Winner of the 2014 John Frederick Lewis Award

This study is the first to offer a comprehensive overview of Parmigianino’s enigmatic painting of The Madonna of the Long Neck in the Uffizi. It expands previous formalistic discussions to treat the subject in terms of iconography, semiotics, studio practice, and art theory.

It is argued that the painting is not merely an example of Mannerist extravagance, but that the Virgin in her extraordinary distension can be explained by a litany in Ecclesiasticus, with her enlargement read as a signifier of her mercy (Misericordia). Parmigianino’s panel is interpreted as an Immaculate Conception. Because the Magisterium had not fully defined the belief as dogma, the theological debate confused the artist and his contemporaries, but also gave them flexibility in their depictions of this abstract doctrine. The painting is situated with others of the subject from Leonardo and Giovanni Bellini to Federico Barocci and El Greco. The Madonna’s pose conforms with feminine decorum as dictated by contemporary treatises on dance and other writings. The subject’s genesis as a theological exercise is traced through the artist’s drawings.
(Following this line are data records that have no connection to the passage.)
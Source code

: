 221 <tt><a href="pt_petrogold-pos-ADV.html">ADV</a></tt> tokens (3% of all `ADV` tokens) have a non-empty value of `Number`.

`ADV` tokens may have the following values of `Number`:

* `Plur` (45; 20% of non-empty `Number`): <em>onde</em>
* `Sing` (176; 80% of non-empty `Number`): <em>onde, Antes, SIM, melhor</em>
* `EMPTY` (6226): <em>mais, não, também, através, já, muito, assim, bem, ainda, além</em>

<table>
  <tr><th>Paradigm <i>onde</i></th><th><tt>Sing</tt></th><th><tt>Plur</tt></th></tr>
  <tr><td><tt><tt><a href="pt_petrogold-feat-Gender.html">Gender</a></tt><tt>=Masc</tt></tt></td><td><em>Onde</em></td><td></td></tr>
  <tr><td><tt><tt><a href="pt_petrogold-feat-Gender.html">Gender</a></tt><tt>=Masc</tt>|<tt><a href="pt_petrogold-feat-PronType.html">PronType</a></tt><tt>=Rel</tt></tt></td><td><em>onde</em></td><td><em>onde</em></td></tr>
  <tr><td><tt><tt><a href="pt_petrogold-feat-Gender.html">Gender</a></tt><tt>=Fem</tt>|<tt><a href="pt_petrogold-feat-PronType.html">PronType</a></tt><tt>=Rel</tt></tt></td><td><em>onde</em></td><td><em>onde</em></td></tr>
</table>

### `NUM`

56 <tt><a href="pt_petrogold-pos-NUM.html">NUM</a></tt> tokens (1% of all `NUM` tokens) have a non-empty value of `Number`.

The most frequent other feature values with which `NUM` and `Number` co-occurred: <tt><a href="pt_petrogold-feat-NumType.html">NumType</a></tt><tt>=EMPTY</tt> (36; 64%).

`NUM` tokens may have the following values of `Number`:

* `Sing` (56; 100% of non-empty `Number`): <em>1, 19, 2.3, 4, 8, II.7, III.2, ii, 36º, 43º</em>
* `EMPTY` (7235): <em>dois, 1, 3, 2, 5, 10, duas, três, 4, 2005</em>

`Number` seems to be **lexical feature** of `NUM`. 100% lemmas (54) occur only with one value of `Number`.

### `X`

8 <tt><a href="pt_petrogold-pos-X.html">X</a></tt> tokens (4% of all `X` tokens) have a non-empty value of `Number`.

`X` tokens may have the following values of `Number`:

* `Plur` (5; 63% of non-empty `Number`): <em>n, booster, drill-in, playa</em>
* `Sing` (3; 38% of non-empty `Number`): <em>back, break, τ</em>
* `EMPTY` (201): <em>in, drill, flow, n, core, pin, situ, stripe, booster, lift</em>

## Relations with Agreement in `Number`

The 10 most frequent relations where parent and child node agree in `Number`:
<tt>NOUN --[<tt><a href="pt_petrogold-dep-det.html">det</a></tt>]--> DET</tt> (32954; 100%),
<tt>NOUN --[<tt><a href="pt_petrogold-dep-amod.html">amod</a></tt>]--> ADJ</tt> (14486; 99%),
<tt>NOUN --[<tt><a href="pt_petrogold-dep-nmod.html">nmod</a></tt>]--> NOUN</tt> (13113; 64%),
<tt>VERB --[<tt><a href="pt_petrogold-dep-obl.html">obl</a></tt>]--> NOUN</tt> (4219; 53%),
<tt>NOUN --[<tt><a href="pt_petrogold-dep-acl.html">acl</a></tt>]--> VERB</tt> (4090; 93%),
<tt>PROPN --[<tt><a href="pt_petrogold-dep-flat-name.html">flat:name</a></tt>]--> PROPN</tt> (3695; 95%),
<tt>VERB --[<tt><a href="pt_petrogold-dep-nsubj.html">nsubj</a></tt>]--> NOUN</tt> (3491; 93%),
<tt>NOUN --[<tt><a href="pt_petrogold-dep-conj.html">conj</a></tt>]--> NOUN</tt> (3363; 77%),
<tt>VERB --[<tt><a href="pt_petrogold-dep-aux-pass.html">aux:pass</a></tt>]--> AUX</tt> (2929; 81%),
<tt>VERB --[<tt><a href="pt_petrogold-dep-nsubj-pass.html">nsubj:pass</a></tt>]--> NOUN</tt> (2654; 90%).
Edward J. Olszewski is Professor Emeritus of Art History at Case Western Reserve University. He retired as Chair of the Department of Art History in December 2010. He has published a multi-volume corpus of drawings with Harvey Miller, a drawings catalogue (The Draftsman’s Eye, 1981), and numerous articles on Renaissance patronage, iconography, and art theory. Dr. Olszewski is the author of Cardinal Pietro Ottoboni (1667–1740) and the Vatican Tomb of Pope Alexander VIII, published by the American Philosophical Society in 2004. The book received the John Frederick Lewis Award, presented by the Society each year for the best book or manuscript by an American citizen published or accepted by the Society.